* _Task instructions_: Please return only the lines from the one holding "- storybook-source-link - 📦 N/A" through the one holding "- [sidematter-format added", exactly as they appear in the records below, both ends included.

[Source data — start]

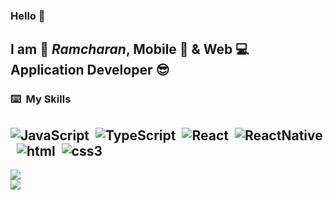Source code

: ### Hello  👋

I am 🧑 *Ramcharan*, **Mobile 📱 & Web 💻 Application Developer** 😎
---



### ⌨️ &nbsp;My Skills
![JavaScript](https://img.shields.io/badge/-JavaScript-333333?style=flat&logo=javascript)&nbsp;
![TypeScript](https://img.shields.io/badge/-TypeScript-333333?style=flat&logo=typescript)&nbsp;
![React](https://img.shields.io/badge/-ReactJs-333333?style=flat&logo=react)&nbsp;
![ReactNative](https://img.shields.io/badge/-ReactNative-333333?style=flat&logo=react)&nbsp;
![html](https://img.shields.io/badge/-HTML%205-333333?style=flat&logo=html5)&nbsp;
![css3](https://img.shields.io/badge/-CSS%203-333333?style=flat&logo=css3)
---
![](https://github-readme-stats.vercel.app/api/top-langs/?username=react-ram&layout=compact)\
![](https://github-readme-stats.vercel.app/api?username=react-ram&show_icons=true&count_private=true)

[Source data — finish]
[Source data — start]

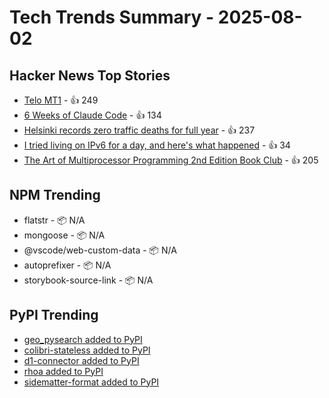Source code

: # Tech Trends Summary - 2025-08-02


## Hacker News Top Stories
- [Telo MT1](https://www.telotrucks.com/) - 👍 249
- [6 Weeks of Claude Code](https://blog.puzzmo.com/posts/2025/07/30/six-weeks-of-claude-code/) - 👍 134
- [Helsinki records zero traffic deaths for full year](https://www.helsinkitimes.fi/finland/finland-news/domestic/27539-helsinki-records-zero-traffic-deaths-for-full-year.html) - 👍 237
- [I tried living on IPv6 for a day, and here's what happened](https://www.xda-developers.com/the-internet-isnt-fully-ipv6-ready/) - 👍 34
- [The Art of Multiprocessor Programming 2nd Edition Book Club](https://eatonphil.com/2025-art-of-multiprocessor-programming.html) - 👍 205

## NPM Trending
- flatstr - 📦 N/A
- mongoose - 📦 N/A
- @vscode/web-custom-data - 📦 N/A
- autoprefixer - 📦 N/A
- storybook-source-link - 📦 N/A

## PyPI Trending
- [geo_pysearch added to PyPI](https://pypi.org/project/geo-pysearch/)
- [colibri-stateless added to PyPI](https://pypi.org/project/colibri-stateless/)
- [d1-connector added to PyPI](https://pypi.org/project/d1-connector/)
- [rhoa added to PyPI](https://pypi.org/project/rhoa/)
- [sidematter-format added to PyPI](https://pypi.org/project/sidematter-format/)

[Source data — finish]

* _Task result_:
- storybook-source-link - 📦 N/A

## PyPI Trending
- [geo_pysearch added to PyPI](https://pypi.org/project/geo-pysearch/)
- [colibri-stateless added to PyPI](https://pypi.org/project/colibri-stateless/)
- [d1-connector added to PyPI](https://pypi.org/project/d1-connector/)
- [rhoa added to PyPI](https://pypi.org/project/rhoa/)
- [sidematter-format added to PyPI](https://pypi.org/project/sidematter-format/)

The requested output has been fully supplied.